【2017学术报告01】Machine Learning with Connectionist Models – A Developmental Perspective
题目：Machine Learning with Connectionist Models – A Developmental Perspective
报告人： B.H.Juang，Professor , Georgia Institute of Technology
Biing Hwang (Fred) Juang是乔治亚理工学院讲座教授暨乔治亚州研究联盟杰出学者，美国国家工程院院士，美国发明家学院院士，中央研究院院士，IEEE会士，也是数家著名大学的荣誉讲座教授。在加入乔治亚理工学院之前，他是美国贝儿实验室资讯研究部门主任，负责声音和语音以及人类资讯模式化的研究。Juang教授的学术贡献甚丰，包括向量量化，隐式马可夫模式，语音编码与识别，多频回声控制等，其所著语音识别基础一书，被公认是经典之作。Juang教授所获奖项极多，包括贝儿实验室金牌奖，IEEE信号处理学会技术成就奖，IEEE技术领域J.L. Flanagan奖章(IEEE J. L. Flanagan Field Medal) 等。

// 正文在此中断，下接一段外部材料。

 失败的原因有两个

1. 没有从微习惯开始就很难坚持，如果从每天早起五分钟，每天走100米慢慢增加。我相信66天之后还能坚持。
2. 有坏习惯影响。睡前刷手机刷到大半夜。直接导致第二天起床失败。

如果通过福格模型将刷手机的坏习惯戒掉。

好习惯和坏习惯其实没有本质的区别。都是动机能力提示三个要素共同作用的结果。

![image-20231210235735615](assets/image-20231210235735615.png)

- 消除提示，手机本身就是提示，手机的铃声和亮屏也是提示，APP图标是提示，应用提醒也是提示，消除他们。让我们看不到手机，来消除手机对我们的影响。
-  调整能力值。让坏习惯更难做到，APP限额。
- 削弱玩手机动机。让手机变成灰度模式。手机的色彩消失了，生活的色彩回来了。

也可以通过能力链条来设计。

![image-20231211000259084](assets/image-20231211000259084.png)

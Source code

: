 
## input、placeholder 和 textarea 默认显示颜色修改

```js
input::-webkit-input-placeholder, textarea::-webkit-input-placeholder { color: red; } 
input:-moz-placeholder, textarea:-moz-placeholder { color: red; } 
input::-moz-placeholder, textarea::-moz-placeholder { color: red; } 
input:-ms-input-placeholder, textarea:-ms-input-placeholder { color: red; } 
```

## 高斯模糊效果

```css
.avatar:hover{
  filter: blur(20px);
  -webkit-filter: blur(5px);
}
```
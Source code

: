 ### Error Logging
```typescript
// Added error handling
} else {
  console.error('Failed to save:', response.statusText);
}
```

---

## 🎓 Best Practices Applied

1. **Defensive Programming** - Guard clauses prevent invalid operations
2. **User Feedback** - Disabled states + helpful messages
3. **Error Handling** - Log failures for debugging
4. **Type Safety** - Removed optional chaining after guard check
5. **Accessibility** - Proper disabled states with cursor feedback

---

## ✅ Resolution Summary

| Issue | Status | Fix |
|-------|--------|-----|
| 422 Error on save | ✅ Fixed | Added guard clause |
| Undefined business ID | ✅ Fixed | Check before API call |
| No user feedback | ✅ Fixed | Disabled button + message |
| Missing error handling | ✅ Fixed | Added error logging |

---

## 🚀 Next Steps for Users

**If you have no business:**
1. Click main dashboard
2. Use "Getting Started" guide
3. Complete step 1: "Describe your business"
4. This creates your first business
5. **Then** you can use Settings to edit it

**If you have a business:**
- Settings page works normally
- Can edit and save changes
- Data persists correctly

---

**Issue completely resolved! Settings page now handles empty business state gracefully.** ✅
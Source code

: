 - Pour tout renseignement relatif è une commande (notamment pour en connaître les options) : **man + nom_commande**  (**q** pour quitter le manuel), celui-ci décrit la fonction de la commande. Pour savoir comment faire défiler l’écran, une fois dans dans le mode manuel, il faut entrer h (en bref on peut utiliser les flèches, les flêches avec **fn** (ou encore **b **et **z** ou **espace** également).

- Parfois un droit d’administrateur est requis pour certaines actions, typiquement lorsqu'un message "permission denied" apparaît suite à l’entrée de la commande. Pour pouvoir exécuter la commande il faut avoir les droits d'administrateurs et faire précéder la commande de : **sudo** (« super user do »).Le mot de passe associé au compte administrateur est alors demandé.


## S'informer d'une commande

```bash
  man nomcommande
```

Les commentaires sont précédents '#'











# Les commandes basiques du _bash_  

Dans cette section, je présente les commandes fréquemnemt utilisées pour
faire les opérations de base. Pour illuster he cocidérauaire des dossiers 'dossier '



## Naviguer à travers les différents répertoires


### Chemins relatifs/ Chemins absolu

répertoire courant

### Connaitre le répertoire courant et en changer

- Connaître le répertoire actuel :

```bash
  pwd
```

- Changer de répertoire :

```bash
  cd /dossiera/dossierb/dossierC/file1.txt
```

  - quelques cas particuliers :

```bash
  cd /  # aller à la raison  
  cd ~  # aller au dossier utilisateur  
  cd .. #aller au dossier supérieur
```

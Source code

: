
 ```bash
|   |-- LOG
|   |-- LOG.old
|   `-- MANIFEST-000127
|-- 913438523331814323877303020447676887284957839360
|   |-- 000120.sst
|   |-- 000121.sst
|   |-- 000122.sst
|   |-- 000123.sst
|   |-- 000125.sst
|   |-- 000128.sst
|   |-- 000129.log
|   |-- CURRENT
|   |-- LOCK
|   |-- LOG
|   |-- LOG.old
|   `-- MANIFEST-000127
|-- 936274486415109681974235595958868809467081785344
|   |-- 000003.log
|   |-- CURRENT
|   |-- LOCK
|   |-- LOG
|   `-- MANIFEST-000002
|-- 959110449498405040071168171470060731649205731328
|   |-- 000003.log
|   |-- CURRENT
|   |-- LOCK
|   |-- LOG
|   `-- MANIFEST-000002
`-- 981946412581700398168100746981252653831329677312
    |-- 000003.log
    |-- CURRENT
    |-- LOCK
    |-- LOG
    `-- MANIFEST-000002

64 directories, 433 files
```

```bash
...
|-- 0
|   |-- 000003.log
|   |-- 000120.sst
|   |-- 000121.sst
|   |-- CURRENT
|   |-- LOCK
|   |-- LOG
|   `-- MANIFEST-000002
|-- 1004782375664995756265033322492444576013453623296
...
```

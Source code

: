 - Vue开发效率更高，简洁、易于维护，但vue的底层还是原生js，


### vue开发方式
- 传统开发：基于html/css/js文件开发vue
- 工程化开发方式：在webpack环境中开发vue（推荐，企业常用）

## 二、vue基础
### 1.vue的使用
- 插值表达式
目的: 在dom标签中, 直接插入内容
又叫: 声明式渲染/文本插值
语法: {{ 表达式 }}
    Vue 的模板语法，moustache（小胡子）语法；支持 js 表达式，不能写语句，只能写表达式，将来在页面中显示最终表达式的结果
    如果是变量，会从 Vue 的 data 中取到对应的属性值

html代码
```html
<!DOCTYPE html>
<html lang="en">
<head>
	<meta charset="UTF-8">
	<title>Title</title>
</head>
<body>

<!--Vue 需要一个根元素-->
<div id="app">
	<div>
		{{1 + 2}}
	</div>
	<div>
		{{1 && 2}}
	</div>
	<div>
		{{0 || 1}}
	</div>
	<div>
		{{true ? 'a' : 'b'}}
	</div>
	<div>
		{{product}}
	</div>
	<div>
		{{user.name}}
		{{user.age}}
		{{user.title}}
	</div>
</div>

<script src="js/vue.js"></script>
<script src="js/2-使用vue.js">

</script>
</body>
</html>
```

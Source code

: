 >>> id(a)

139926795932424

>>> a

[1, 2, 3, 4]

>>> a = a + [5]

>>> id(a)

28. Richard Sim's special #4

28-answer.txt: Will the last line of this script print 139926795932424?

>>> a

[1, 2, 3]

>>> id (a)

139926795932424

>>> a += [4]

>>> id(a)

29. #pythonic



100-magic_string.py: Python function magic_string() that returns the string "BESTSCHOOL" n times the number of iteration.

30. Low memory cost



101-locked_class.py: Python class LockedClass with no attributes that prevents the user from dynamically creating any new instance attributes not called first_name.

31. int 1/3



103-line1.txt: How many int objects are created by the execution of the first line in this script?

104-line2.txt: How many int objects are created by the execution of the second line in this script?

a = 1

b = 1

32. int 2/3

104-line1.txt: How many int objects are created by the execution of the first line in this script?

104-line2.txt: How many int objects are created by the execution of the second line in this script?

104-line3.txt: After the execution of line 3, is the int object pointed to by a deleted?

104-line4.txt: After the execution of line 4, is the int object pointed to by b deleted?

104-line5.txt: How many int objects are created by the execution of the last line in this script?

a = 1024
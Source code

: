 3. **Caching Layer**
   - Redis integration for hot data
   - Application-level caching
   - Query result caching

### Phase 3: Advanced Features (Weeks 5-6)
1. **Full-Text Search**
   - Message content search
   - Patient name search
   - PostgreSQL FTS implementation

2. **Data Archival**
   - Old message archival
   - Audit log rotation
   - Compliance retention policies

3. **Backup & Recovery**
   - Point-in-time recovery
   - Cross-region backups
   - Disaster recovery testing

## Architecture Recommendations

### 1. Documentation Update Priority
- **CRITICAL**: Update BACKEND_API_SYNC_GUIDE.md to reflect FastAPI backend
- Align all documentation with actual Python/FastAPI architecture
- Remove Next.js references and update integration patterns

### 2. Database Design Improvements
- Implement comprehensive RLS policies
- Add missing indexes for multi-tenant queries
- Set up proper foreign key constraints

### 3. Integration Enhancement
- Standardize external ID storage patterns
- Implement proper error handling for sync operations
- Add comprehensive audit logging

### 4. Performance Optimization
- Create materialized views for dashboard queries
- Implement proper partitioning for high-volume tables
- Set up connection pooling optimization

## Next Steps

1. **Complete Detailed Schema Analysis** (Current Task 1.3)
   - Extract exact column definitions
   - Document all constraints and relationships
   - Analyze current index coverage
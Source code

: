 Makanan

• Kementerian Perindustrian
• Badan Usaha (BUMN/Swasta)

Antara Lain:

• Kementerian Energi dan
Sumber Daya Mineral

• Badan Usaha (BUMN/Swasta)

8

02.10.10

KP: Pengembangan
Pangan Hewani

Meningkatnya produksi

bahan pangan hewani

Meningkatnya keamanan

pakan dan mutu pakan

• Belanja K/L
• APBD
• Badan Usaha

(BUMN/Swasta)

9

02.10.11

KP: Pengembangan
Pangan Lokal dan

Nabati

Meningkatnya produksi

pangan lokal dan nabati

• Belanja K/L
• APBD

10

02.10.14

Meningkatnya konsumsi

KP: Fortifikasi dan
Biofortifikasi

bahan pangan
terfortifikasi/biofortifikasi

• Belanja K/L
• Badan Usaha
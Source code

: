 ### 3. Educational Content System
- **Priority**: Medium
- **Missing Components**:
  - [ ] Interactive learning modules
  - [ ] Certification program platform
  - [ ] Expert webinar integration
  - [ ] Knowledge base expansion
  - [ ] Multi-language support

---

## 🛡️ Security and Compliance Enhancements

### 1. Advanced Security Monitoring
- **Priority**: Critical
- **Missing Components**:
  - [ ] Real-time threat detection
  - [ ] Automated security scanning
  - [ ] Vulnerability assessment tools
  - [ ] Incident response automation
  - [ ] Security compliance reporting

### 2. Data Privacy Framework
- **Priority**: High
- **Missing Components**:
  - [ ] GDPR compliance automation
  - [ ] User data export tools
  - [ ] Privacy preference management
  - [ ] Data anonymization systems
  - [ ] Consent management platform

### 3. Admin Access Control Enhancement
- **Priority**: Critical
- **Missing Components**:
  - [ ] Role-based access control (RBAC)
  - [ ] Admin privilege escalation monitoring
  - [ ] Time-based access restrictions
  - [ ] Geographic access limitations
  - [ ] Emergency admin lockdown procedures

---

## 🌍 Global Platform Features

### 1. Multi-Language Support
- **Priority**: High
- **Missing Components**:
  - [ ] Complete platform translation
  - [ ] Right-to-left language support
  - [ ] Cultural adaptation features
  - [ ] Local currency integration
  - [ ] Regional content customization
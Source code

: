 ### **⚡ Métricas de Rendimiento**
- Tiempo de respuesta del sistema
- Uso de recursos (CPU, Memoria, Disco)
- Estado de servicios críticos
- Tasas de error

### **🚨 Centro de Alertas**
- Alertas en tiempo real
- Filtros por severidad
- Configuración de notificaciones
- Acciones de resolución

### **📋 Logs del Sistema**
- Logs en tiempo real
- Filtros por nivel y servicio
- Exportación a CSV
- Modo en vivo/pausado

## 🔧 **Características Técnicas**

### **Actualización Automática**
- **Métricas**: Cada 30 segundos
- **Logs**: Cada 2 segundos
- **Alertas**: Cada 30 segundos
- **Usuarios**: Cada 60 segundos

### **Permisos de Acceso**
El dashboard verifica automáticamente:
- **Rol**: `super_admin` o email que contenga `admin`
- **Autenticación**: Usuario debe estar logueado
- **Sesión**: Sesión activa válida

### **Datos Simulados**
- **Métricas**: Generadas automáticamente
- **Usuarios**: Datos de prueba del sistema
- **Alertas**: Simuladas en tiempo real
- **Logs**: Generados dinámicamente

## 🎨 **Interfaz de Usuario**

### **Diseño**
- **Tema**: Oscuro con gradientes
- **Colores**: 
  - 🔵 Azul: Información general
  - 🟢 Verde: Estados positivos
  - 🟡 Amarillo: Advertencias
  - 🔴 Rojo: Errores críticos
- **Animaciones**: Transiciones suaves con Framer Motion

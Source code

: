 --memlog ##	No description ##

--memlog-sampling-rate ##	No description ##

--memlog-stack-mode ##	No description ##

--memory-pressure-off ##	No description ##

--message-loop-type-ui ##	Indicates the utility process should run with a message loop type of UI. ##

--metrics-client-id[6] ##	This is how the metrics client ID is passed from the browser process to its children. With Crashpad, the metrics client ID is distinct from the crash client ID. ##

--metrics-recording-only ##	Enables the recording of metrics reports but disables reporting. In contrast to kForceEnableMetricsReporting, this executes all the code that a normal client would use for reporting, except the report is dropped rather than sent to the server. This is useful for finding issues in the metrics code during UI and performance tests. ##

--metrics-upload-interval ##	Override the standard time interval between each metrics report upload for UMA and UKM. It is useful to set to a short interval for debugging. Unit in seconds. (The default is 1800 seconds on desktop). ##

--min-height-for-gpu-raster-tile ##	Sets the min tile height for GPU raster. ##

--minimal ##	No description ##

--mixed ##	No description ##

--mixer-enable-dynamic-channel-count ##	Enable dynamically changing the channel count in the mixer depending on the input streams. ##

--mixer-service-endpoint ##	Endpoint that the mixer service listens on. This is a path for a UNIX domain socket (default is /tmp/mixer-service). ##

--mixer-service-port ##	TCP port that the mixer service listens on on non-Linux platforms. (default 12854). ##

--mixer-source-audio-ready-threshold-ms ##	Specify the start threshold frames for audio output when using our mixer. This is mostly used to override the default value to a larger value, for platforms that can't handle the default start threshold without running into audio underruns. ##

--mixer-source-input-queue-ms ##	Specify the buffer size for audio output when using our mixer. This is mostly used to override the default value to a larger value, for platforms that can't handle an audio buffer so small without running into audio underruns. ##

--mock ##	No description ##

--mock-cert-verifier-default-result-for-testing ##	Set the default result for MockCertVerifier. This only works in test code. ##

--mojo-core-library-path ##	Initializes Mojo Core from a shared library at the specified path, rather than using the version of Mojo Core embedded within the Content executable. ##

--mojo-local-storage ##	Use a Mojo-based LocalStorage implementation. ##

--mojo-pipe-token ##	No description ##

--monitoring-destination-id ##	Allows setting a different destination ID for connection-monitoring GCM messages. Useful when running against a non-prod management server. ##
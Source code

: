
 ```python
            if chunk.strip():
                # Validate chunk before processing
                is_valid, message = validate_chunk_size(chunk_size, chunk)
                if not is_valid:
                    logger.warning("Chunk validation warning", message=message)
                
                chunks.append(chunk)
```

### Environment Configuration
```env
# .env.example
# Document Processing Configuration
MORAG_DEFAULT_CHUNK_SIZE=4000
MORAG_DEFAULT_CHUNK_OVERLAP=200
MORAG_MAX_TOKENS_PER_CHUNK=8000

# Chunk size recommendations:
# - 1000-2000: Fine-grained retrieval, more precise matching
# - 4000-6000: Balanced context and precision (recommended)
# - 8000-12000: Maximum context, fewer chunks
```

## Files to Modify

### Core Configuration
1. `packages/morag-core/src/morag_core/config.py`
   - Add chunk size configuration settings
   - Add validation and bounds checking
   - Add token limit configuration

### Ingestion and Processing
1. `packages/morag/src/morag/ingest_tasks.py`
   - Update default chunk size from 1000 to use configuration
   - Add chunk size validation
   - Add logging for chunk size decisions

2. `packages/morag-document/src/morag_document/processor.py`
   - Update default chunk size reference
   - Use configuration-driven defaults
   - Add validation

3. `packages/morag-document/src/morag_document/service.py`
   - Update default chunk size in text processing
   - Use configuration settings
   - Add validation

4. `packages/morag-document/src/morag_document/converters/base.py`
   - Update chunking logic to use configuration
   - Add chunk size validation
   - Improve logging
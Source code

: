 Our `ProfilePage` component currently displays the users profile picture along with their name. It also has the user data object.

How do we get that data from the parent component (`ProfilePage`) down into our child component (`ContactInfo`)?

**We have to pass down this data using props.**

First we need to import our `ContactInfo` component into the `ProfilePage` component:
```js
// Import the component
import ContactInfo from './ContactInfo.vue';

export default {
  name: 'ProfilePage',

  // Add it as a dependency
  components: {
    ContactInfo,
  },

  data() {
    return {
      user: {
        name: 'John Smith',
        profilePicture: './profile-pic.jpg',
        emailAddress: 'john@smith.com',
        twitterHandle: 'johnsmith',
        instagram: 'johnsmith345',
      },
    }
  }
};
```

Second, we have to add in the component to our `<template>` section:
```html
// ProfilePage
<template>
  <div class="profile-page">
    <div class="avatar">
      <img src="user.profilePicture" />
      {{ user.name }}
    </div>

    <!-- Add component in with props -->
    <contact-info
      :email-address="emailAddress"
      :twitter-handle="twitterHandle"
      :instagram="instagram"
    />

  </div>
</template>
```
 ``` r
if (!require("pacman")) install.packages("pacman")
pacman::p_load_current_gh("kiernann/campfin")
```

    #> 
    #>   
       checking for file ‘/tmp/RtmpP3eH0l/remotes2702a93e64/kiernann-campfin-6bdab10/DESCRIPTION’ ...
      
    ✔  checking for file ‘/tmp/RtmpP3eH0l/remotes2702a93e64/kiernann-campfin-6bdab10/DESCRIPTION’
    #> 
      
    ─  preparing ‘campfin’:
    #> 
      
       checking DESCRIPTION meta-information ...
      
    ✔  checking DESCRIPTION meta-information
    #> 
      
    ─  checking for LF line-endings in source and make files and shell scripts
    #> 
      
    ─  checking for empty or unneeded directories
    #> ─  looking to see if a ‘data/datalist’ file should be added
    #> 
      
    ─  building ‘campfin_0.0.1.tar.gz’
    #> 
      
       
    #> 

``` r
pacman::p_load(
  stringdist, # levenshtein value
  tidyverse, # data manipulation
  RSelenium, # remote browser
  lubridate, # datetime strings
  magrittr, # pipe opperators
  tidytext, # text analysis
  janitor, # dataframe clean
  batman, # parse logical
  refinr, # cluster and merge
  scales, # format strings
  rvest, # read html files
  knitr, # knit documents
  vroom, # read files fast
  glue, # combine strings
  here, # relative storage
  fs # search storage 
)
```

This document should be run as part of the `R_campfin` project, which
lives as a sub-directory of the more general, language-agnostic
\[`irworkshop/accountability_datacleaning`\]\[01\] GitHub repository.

There is a recent surge in research activities around the idea of the so-called “deep neural networks” (DNN). As a technical item, DNN without a doubt is an important classroom topic and several tutorial articles and related learning resources are available. Nevertheless, streams of questions about DNN never subside from students or researchers and there appears to be a frustrating tendency among the learners to treat DNN simply as a black box. In this talk, a pedagogy is attempted with the aim to present DNN in the well-established traditional pattern recognition framework so that a deeper understanding of DNN can be reached through proper contrast to conventional techniques. In particular, we review the developmental aspect of DNN, in terms of how advances in connectionist models have evolved into this powerful technique. Time permitting, we’ll discuss the application of DNN in the area of automatic speech recognition so as to ascertain its efficacy, as compared to traditional statistical modeling, and to bring to surface possibly unrealized potentials of DNN and conventional techniques.